After eleven years caring for the physical, spiritual, and emotional needs of those in the leper colony, Father Damien contracted leprosy. He continued with his work despite the infection but finally succumbed to the disease on 15 April 1889. Father Damien also had tuberculosis which worsened his condition, but people think that the reason he volunteered in the first place was due to his illness of tuberculosis.[citation needed]
Father Damien has been described as a “martyr of charity“.[5] Damien De Veuster is venerated as a saint in the Catholic Church. In the Anglican Communion and other Christian denominations, Damien is considered the spiritual patron for leprosy and outcasts. Father Damien Day, 15 April, the day of his death, is also a minor statewide holiday in Hawaii. Father Damien is the patron saint of the Diocese of Honolulu and of Hawaii.
Mission on Molokai
While Bishop Louis Désiré Maigret, the vicar apostolic of the Honolulu diocese, believed that the lepers needed a Catholic priest to assist them, he realized that this assignment had high risk. He did not want to send any one person “in the name of obedience.” After much prayer, four priests volunteered to go, among them Father Damien. The bishop planned for the volunteers to take turns in rotation assisting the inhabitants.
On 10 May 1873, the first volunteer, Father Damien, arrived at the isolated settlement at Kalaupapa, where there were then 600 lepers,[8] and was presented by Bishop Louis Maigret. At his arrival, he spoke to the assembled lepers as “one who will be a father to you, and who loves you so much that he does not hesitate to become one of you; to live and die with you.”[citation needed]
Damien worked with them to build a church and establish the Parish of Saint Philomena. In addition to serving as a priest, he dressed residents’ ulcers, built a reservoir, built homes and furniture, made coffins, and dug graves.[10] Six months after his arrival at Kalawao, he wrote to his brother, Pamphile, in Europe: “…I make myself a leper with the lepers to gain all to Jesus Christ.”[citation needed]
During this time, Father Damien cared for the lepers and established leaders within the community to improve the state of living. Father Damien aided the colony by teaching, painting houses, organizing farms, and organizing the construction of chapels, roads, hospitals, and churches. He also dressed residents, dug graves, built coffins, ate food by hand with lepers, shared pipes with them, and lived with the lepers as equals. Father Damien also served as a priest during this time and spread the Catholic faith to the lepers; it is said that Father Damien told the lepers that despite what the outside world thought of them, they were always precious in the eyes of God.
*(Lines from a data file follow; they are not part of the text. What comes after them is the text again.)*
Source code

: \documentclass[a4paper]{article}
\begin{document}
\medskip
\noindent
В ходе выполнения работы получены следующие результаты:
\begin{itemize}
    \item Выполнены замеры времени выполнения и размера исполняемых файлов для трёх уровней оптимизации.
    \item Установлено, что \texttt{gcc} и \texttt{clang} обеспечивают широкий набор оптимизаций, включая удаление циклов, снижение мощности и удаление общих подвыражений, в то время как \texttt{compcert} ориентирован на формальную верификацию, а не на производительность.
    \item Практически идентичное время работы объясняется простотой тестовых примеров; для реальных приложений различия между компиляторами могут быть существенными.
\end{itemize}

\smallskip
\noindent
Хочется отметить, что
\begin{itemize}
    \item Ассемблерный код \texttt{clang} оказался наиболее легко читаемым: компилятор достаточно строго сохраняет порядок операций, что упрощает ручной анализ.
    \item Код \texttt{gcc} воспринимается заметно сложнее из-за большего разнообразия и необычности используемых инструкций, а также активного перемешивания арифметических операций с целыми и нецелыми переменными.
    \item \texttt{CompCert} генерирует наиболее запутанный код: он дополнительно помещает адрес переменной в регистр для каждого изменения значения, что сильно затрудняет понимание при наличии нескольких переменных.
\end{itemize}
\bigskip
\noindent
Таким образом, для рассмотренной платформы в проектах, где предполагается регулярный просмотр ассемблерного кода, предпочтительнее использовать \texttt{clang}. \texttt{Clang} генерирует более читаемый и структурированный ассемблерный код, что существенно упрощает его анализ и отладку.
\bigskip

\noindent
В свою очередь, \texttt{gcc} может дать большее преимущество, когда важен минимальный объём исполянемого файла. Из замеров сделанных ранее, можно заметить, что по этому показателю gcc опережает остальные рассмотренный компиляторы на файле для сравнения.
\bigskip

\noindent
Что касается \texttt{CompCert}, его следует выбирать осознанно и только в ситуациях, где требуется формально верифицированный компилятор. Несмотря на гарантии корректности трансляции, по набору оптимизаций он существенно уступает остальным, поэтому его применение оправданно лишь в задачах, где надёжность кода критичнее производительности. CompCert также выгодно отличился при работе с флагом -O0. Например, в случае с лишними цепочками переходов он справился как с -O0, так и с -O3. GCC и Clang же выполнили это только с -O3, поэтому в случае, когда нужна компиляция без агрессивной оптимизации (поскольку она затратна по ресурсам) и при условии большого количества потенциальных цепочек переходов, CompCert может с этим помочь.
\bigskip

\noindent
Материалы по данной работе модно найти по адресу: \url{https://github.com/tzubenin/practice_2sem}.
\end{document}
Some historians believed that Father Damien was a catalyst for a turning point for the community. Under his leadership, basic laws were enforced, shacks were upgraded and improved as painted houses, working farms were organized, and schools were established. At his request and of the lepers, Father Damien remained on Molokaʻi.[4] Many such accounts, however, overlook the roles of superintendents who were Hawaiian or part-Hawaiian. Pennie Moblo states that until the late 20th century, most historical reports of Damien’s ministry revealed biases of Europeans and Americans, and nearly completely discounted the roles of the native residents on Molokaʻi.[20] However, it could be asserted that Pennie Moblo does not account for the separation of civil authorities and religious authorities. As was customary in the time period, Fr. Damien’s work was reported to Europeans and Americans in order to raise funds for the mission. How the colony was governed would be outside the scope of the written accounts and not important to raise funds for the charitable works of Father Damien.